Experts seek review of Evidence Act to protect rape victims
To check rising cases of gender violence in the country, experts have urged the Federal Government to review the Evidence Act and other laws to protect children, girls and women.
Quoting from findings by the United Nations Children Fund (UNICEF), Spotlight Initiative (SI) and others, the experts said “approximately six out of every 10 children experience some form of violence; half of all children experience physical violence; one in four girls and one in 10 boys experience sexual violence; one in six girls and one in five boys experience emotional violence by a parent, caregiver or adult relative.”
They made the submission at a two-day media dialogue on “Ending Violence Against Children, Women and Girls in Cross River and Ebonyi States” held by EU-UN (European Union and United Nations) Spotlight Initiative (SI) and National Orientation Agency (NOA), Ebonyi State, in Enugu.
One of the resource persons, Dr. Chidi Ezinwa, who presented a paper on “Child Right Reporting and Ethical Response from the Media”, called for review of the Evidence Act which he said was outdated and gave room for rapists to escape justice.
Ezinwa of the Department of Mass Communication, Enugu State University (ESUT) said lawmakers should start making and implementing laws to protect children in Nigeria, arguing that the extant laws were porous to easily make a rapist escape punishment.
“A look at our law as it is now shown that the Evidence Act requires collaboration. Collaboration means that there must be an evidence of another party that witnessed a rape. Does it mean that rape has become a party that when you want to rape someone, you invite people to come and witness it? So, such law should be reviewed.

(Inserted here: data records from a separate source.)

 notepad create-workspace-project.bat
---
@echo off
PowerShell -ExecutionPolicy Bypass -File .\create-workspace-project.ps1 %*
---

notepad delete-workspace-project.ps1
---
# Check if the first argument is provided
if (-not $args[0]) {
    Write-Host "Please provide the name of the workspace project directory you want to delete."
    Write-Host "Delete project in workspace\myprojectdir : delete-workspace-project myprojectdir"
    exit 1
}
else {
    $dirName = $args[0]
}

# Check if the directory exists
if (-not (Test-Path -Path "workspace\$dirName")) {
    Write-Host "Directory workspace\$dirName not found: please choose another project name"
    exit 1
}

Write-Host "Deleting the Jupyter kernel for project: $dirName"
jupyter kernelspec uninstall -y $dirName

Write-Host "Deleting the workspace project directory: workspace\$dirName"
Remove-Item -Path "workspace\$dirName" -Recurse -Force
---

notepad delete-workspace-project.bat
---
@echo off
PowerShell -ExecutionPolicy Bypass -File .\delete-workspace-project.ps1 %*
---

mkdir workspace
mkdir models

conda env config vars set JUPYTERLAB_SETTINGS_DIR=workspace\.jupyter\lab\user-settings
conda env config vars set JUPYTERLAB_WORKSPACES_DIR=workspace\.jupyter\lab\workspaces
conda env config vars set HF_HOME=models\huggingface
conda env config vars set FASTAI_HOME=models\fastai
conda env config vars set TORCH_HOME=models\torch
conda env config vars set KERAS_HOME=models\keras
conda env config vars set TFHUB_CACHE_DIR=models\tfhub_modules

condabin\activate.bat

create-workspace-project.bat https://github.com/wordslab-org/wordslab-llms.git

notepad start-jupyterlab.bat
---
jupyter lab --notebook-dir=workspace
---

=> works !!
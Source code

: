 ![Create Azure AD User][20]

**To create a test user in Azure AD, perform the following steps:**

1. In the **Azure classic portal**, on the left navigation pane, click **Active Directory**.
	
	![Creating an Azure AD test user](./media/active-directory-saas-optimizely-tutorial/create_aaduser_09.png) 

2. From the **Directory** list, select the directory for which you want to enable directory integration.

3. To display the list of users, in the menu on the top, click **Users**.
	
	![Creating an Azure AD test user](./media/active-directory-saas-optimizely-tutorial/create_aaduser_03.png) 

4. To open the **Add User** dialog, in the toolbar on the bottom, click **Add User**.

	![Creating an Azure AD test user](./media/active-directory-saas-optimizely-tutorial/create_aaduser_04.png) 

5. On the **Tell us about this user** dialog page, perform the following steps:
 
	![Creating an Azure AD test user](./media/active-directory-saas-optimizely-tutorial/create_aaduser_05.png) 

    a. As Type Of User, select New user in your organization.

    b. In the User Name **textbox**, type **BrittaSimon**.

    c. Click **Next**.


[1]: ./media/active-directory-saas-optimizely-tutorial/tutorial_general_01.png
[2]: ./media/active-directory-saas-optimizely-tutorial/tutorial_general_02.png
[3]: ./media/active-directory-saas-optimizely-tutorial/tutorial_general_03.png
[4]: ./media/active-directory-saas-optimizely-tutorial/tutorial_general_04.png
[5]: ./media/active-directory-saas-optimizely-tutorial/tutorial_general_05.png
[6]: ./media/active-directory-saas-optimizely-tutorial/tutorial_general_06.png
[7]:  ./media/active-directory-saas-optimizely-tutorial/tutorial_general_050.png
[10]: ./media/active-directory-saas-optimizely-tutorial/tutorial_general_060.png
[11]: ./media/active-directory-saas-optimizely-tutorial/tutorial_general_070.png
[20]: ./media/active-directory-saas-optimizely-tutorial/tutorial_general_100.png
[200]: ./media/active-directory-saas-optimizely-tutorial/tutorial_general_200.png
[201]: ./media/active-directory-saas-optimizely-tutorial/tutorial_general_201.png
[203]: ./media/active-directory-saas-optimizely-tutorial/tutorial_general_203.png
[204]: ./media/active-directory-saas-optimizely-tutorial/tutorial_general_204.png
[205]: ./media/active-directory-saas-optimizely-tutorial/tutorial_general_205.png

“We don’t tend to care or have protection for the victims and there is no way people will feel free to come forward and report. We don’t protect victims and family members.”
Another resource person, Mrs. Ijeoma Mike-Ajanwachukwu, in her presentation titled “Violence Against Children (VAC): Experiences, Prevention and Response Services, Challenges and Way Forward-Especially through Media” said violence against children in Nigeria was endemic and pandemic in the world.
Mike-Ajanwachukwu, who is a legal practitioner, said: “We have beautiful laws but implementation is the problem. It is not enough to say castrate or execute rapists, but the implementation. The life sentence on rapists is perfect and they should not be given state pardon.”
She cited many instances of child abuse, lamenting that not much was done to arrest the situation as the Child Rights Act of 2003 has not been domesticated in many states in the country, and consequently, children on daily basis pass through various forms of physical and emotional violence.